Professor Richard Toye, Head of History at the University of Exeter, said Theresa May’s decision to call a snap election was ‘a blunder of historic proportions’:
“This is not merely a setback or a reversal; it is the result of a blunder of historic proportions. At the outset of the campaign, it looked as though the Prime Minister could not lose the election if she tried. But for much of it, it looked as though that was exactly what she was attempting to do,” Professor Toye of the University of Exeter said. “Going to the country was a significant unforced error. Snap elections are inherently risky, as Stanley Baldwin discovered in 1923 and Edward Heath found out in 1974. But both of these Tory leaders at least had credible reasons for acting as they did. Give the British people an election they don’t want and they will often use it as an opportunity to give you a good kicking.”
Professor Michelle Ryan, University of Exeter, says Theresa May is casualty of the ‘glass cliff’ phenomenon: the tendency for women to be preferred over men for precarious jobs:
“While the snap election was of her own making, this short tenure is perhaps not surprising given what we know about the glass cliff – the tendency for women to occupy leadership positions in times of crisis.

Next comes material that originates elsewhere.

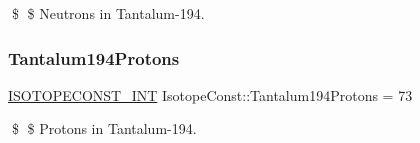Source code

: \$ \$ Neutrons in Tantalum-\/194. \mbox{\label{group___isotope_const-_tantalum-_ta194_gab030eafaeebf3451533893554324ddbe}} 
\subsubsection{\texorpdfstring{Tantalum194\+Protons}{Tantalum194Protons}}
{\footnotesize\ttfamily \mbox{\hyperlink{group___isotope_const-_macros_ga5f18360b3e99483a35c32d789e62621c}{I\+S\+O\+T\+O\+P\+E\+C\+O\+N\+S\+T\+\_\+\+I\+NT}} Isotope\+Const\+::\+Tantalum194\+Protons = 73}

\$ \$ Protons in Tantalum-\/194.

It is no coincidence that May became Prime Minister amidst the uncertainty of Brexit, and she is now paying the price.”
Professor Ryan is Professor of Social and Organisational Psychology at the University of Exeter. She and colleague Prof Alex Haslam adopted the term “glass cliff” to describe a situation where a woman ascends to a leadership position in which the risk of failure is high – a glass cliff from which she might fall. “Glass Cliff” was shortlisted for the Oxford Dictionaries ‘word of the year’ in 2016.